For those needing yet another reminder of how in America the incestuous conflicts of interest between the various branches of government and Wall Street run to the very top, here is Time with an article highlighting yet another example of impropriety. Today's case focuses on Iowa’s Democratic Attorney General Tom Miller, who at least superficially took the noble lead on the investigation by all 50 state attorneys general into the “robo-signing” foreclosure scandal. Alas, one look below the surface reveals that we may be days away from a very ignoble and very BAC-friendly settlement, courtesy of a few backroom "arrangements" brought to you by none other than Bank of America's petty cash account.

From Time:

Last fall, just after he made the announcement that he would look into the foreclosure mess, contributions to Miller’s campaign coffers for November’s election soared, thanks in large part to out-of-state lawyers who make a living representing big banks, a new report from the National Institute for Money in State Politics finds. “Nearly half of the money Miller raised in 2010,” NIMSP reports, “was donated after the October 13 announcement that he would be coordinating the 50-state attorneys general investigation.”
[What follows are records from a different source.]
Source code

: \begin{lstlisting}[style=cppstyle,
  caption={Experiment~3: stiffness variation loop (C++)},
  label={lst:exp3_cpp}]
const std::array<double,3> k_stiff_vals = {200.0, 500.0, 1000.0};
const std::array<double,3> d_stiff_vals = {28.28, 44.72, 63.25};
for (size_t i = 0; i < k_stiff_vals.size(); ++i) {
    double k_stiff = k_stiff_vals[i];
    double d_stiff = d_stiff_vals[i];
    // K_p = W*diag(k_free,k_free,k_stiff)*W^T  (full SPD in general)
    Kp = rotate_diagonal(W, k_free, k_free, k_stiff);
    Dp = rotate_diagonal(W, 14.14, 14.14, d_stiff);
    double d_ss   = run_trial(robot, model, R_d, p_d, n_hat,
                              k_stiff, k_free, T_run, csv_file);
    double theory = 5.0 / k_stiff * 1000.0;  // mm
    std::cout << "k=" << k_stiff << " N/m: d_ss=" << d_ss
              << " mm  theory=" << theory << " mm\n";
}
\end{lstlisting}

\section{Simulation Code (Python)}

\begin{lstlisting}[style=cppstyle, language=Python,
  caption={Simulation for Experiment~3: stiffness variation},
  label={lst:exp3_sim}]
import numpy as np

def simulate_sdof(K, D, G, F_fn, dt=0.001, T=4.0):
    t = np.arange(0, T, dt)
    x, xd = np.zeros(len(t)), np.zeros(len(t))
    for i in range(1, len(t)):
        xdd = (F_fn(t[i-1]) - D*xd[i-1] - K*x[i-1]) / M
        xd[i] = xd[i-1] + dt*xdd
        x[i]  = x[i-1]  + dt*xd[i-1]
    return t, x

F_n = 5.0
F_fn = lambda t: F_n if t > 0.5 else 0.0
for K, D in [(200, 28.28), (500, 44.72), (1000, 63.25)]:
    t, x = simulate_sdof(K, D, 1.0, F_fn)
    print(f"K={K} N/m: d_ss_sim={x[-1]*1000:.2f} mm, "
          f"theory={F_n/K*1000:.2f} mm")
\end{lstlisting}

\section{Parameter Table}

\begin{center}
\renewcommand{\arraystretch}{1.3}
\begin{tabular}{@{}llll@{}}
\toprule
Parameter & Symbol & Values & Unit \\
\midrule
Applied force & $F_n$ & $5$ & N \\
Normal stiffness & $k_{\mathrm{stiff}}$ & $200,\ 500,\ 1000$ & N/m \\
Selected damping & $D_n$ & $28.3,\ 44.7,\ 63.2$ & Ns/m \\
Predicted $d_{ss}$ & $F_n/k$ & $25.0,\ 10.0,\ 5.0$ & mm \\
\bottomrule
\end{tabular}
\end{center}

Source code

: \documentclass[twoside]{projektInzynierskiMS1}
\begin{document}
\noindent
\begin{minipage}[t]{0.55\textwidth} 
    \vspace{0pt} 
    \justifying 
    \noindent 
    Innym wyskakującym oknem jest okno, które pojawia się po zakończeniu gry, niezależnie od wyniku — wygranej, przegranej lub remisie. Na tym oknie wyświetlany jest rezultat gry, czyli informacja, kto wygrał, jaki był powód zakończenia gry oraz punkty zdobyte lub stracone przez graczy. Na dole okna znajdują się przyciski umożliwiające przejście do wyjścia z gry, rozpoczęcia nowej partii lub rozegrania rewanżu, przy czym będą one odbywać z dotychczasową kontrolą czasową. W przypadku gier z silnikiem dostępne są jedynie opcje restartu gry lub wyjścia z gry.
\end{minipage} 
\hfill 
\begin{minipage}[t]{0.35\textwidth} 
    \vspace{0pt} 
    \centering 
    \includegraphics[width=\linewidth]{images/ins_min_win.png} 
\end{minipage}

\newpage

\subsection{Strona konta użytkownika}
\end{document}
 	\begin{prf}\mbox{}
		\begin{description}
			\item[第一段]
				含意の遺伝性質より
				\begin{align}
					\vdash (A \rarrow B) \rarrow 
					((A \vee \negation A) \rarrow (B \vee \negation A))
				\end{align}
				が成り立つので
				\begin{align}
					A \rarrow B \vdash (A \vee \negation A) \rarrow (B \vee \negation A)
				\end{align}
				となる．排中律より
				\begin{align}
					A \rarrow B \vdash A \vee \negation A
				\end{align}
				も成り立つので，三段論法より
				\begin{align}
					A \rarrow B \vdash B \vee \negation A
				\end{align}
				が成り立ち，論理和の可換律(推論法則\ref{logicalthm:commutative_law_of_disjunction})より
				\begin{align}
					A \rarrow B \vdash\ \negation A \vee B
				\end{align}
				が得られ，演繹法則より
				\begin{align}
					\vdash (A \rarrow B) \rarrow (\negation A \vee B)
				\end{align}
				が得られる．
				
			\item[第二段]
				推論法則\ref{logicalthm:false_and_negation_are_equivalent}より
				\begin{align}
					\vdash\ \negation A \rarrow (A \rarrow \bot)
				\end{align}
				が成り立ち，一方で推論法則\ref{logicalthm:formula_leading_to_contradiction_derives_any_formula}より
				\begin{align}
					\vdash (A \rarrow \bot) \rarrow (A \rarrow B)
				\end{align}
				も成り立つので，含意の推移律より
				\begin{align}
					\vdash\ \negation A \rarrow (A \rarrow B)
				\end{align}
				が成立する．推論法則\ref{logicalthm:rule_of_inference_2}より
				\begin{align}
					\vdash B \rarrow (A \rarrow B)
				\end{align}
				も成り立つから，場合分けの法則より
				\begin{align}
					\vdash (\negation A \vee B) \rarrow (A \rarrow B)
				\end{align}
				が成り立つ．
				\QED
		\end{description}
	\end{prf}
Two Miller contributors have become directly involved in defending the banks in the probe. One, Meyer Koplow of Wachtell Lipton in New York, gave Miller $5,000 and is representing Bank of America in direct negotiations with Miller, the attorney general tells TIME. Another, Elizabeth McCaul of Promontory Financial Group, gave Miller $10,000 and is consulting Bank of America in the negotiations, Miller says. Bank of America was one of the first and most prominent institutions accused in the foreclosure investigation. It gave more than $80,000 to the Democratic Attorney Generals Association, which spent more than $200,000 on Miller’s campaign, Miller says.

That this "revalation" comes at such a time is unpleasant for a process that is now sure to be mired in shades of political corruption and backroom dealing, especially if the settlement outcome is one that will be seen as favorable toward Bank of America.

The NIMSP report and revelations of campaign contributions by those working for Bank of America come at a sensitive moment, as Miller is in the thick of far-reaching negotiations with the banks. Though the case started as an investigation into robo-signing, it has broadened. The talks are aimed at a settlement that could set the terms by which banks service current and future home loans, and determine how they foreclose on properties. That could complement, or supercede, a settlement between banks and federal regulators reached earlier this year.

Talks over monetary aspects of a potential settlement between the AGs and the banks are just getting under way. New rules for banks writing down mortgage principal and the establishment of a bank-paid fund to help with loan modification are on the table. Some reports have potential bank payments reaching $20 billion but sources on both sides suggest that number is high. The breadth of the negotiations has caused seven Republican attorneys general to split with the 43 other AGs.

Of course, there always is another side to the story:

In early March, American Banker published a 27-page term sheet that Miller and the other attorneys general had presented to the banks in the talks. “We’ve had negotiations and have agreement on some of the terms but no overall agreement,” Miller says.

Miller objects strongly to the NIMSP report. “It is extremely false and misleading,” Miller says. He disputes the report’s assertion that many of his campaign contributors have a “vested interest in the final terms of the settlement.” Other than Koplow and McCaul, none of the other lawyers named as campaign contributors in the report are involved in the case and none has an interest in the settlement, Miller says.

Well as long as it is just two...Alas the ongoing "emergence" of these kinds of allegations will only further solidify the general public's perception that there are two sets of rules in America: one for those who can bribe the judicial branch to get the desired outcome, and one for everyone else. By now, hopefully, this should not be news to anyone.